- [Problem to work on]
Everything in the records below goes into the copy exactly, except the pictures.

- [Extracted entries]

============

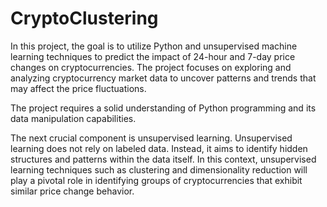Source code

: # CryptoClustering

In this project, the goal is to utilize Python and unsupervised machine learning techniques to predict the impact of 24-hour and 7-day price changes on cryptocurrencies. The project focuses on exploring and analyzing cryptocurrency market data to uncover patterns and trends that may affect the price fluctuations.

The project requires a solid understanding of Python programming and its data manipulation capabilities.

The next crucial component is unsupervised learning. Unsupervised learning does not rely on labeled data. Instead, it aims to identify hidden structures and patterns within the data itself. In this context, unsupervised learning techniques such as clustering and dimensionality reduction will play a pivotal role in identifying groups of cryptocurrencies that exhibit similar price change behavior.

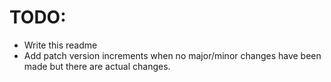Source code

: 

# TODO: 

* Write this readme
* Add patch version increments when no major/minor changes have been made but there are actual changes.
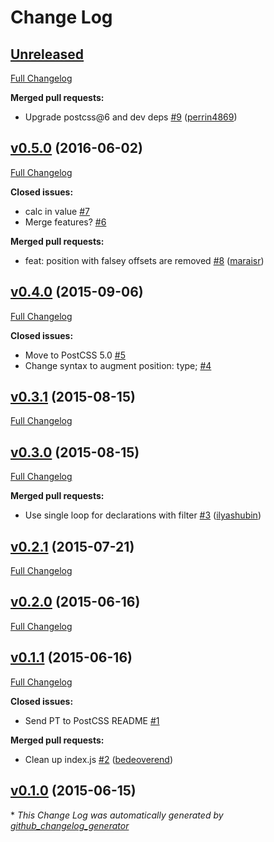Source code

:# Change Log

## [Unreleased](https://github.com/seaneking/postcss-position/tree/HEAD)

[Full Changelog](https://github.com/seaneking/postcss-position/compare/v0.5.0...HEAD)

**Merged pull requests:**

- Upgrade postcss@6 and dev deps [\#9](https://github.com/seaneking/postcss-position/pull/9) ([perrin4869](https://github.com/perrin4869))

## [v0.5.0](https://github.com/seaneking/postcss-position/tree/v0.5.0) (2016-06-02)
[Full Changelog](https://github.com/seaneking/postcss-position/compare/v0.4.0...v0.5.0)

**Closed issues:**

- calc in value [\#7](https://github.com/seaneking/postcss-position/issues/7)
- Merge features? [\#6](https://github.com/seaneking/postcss-position/issues/6)

**Merged pull requests:**

- feat: position with falsey offsets are removed [\#8](https://github.com/seaneking/postcss-position/pull/8) ([maraisr](https://github.com/maraisr))

## [v0.4.0](https://github.com/seaneking/postcss-position/tree/v0.4.0) (2015-09-06)
[Full Changelog](https://github.com/seaneking/postcss-position/compare/v0.3.1...v0.4.0)

**Closed issues:**

- Move to PostCSS 5.0 [\#5](https://github.com/seaneking/postcss-position/issues/5)
- Change syntax to augment position: type; [\#4](https://github.com/seaneking/postcss-position/issues/4)

## [v0.3.1](https://github.com/seaneking/postcss-position/tree/v0.3.1) (2015-08-15)
[Full Changelog](https://github.com/seaneking/postcss-position/compare/v0.3.0...v0.3.1)

## [v0.3.0](https://github.com/seaneking/postcss-position/tree/v0.3.0) (2015-08-15)
[Full Changelog](https://github.com/seaneking/postcss-position/compare/v0.2.1...v0.3.0)

**Merged pull requests:**

- Use single loop for declarations with filter [\#3](https://github.com/seaneking/postcss-position/pull/3) ([ilyashubin](https://github.com/ilyashubin))

## [v0.2.1](https://github.com/seaneking/postcss-position/tree/v0.2.1) (2015-07-21)
[Full Changelog](https://github.com/seaneking/postcss-position/compare/v0.2.0...v0.2.1)

## [v0.2.0](https://github.com/seaneking/postcss-position/tree/v0.2.0) (2015-06-16)
[Full Changelog](https://github.com/seaneking/postcss-position/compare/v0.1.1...v0.2.0)

## [v0.1.1](https://github.com/seaneking/postcss-position/tree/v0.1.1) (2015-06-16)
[Full Changelog](https://github.com/seaneking/postcss-position/compare/v0.1.0...v0.1.1)

**Closed issues:**

- Send PT to PostCSS README [\#1](https://github.com/seaneking/postcss-position/issues/1)

**Merged pull requests:**

- Clean up index.js [\#2](https://github.com/seaneking/postcss-position/pull/2) ([bedeoverend](https://github.com/bedeoverend))

## [v0.1.0](https://github.com/seaneking/postcss-position/tree/v0.1.0) (2015-06-15)


\* *This Change Log was automatically generated by [github_changelog_generator](https://github.com/skywinder/Github-Changelog-Generator)*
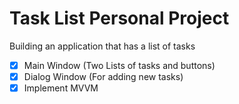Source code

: # Task List Personal Project

Building an application that has a list of tasks

- [X] Main Window (Two Lists of tasks and buttons)
- [X] Dialog Window (For adding new tasks)
- [X] Implement MVVM
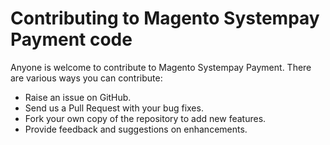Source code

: # Contributing to Magento Systempay Payment code

Anyone is welcome to contribute to Magento Systempay Payment. There are various ways you can contribute:

- Raise an issue on GitHub.
- Send us a Pull Request with your bug fixes.
- Fork your own copy of the repository to add new features.
- Provide feedback and suggestions on enhancements.
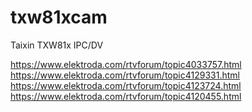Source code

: # txw81xcam

Taixin TXW81x IPC/DV

https://www.elektroda.com/rtvforum/topic4033757.html
https://www.elektroda.com/rtvforum/topic4129331.html
https://www.elektroda.com/rtvforum/topic4123724.html
https://www.elektroda.com/rtvforum/topic4120455.html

============

- [Answer space]
Source code

: # CryptoClustering

In this project, the goal is to utilize Python and unsupervised machine learning techniques to predict the impact of 24-hour and 7-day price changes on cryptocurrencies. The project focuses on exploring and analyzing cryptocurrency market data to uncover patterns and trends that may affect the price fluctuations.

The project requires a solid understanding of Python programming and its data manipulation capabilities.

The next crucial component is unsupervised learning. Unsupervised learning does not rely on labeled data. Instead, it aims to identify hidden structures and patterns within the data itself. In this context, unsupervised learning techniques such as clustering and dimensionality reduction will play a pivotal role in identifying groups of cryptocurrencies that exhibit similar price change behavior.

Source code

: 

# TODO: 

* Write this readme
* Add patch version increments when no major/minor changes have been made but there are actual changes.
Source code

:# Change Log

## [Unreleased](https://github.com/seaneking/postcss-position/tree/HEAD)

[Full Changelog](https://github.com/seaneking/postcss-position/compare/v0.5.0...HEAD)

**Merged pull requests:**

- Upgrade postcss@6 and dev deps [\#9](https://github.com/seaneking/postcss-position/pull/9) ([perrin4869](https://github.com/perrin4869))

## [v0.5.0](https://github.com/seaneking/postcss-position/tree/v0.5.0) (2016-06-02)
[Full Changelog](https://github.com/seaneking/postcss-position/compare/v0.4.0...v0.5.0)

**Closed issues:**

- calc in value [\#7](https://github.com/seaneking/postcss-position/issues/7)
- Merge features? [\#6](https://github.com/seaneking/postcss-position/issues/6)

**Merged pull requests:**

- feat: position with falsey offsets are removed [\#8](https://github.com/seaneking/postcss-position/pull/8) ([maraisr](https://github.com/maraisr))

## [v0.4.0](https://github.com/seaneking/postcss-position/tree/v0.4.0) (2015-09-06)
[Full Changelog](https://github.com/seaneking/postcss-position/compare/v0.3.1...v0.4.0)

**Closed issues:**

- Move to PostCSS 5.0 [\#5](https://github.com/seaneking/postcss-position/issues/5)
- Change syntax to augment position: type; [\#4](https://github.com/seaneking/postcss-position/issues/4)

## [v0.3.1](https://github.com/seaneking/postcss-position/tree/v0.3.1) (2015-08-15)
[Full Changelog](https://github.com/seaneking/postcss-position/compare/v0.3.0...v0.3.1)

## [v0.3.0](https://github.com/seaneking/postcss-position/tree/v0.3.0) (2015-08-15)
[Full Changelog](https://github.com/seaneking/postcss-position/compare/v0.2.1...v0.3.0)

**Merged pull requests:**

- Use single loop for declarations with filter [\#3](https://github.com/seaneking/postcss-position/pull/3) ([ilyashubin](https://github.com/ilyashubin))

## [v0.2.1](https://github.com/seaneking/postcss-position/tree/v0.2.1) (2015-07-21)
[Full Changelog](https://github.com/seaneking/postcss-position/compare/v0.2.0...v0.2.1)

## [v0.2.0](https://github.com/seaneking/postcss-position/tree/v0.2.0) (2015-06-16)
[Full Changelog](https://github.com/seaneking/postcss-position/compare/v0.1.1...v0.2.0)

## [v0.1.1](https://github.com/seaneking/postcss-position/tree/v0.1.1) (2015-06-16)
[Full Changelog](https://github.com/seaneking/postcss-position/compare/v0.1.0...v0.1.1)

**Closed issues:**

- Send PT to PostCSS README [\#1](https://github.com/seaneking/postcss-position/issues/1)

**Merged pull requests:**

- Clean up index.js [\#2](https://github.com/seaneking/postcss-position/pull/2) ([bedeoverend](https://github.com/bedeoverend))

## [v0.1.0](https://github.com/seaneking/postcss-position/tree/v0.1.0) (2015-06-15)


\* *This Change Log was automatically generated by [github_changelog_generator](https://github.com/skywinder/Github-Changelog-Generator)*
Source code

: # Task List Personal Project

Building an application that has a list of tasks

- [X] Main Window (Two Lists of tasks and buttons)
- [X] Dialog Window (For adding new tasks)
- [X] Implement MVVM
Source code

: # Contributing to Magento Systempay Payment code

Anyone is welcome to contribute to Magento Systempay Payment. There are various ways you can contribute:

- Raise an issue on GitHub.
- Send us a Pull Request with your bug fixes.
- Fork your own copy of the repository to add new features.
- Provide feedback and suggestions on enhancements.
Source code

: # txw81xcam

Taixin TXW81x IPC/DV

https://www.elektroda.com/rtvforum/topic4033757.html
https://www.elektroda.com/rtvforum/topic4129331.html
https://www.elektroda.com/rtvforum/topic4123724.html
https://www.elektroda.com/rtvforum/topic4120455.html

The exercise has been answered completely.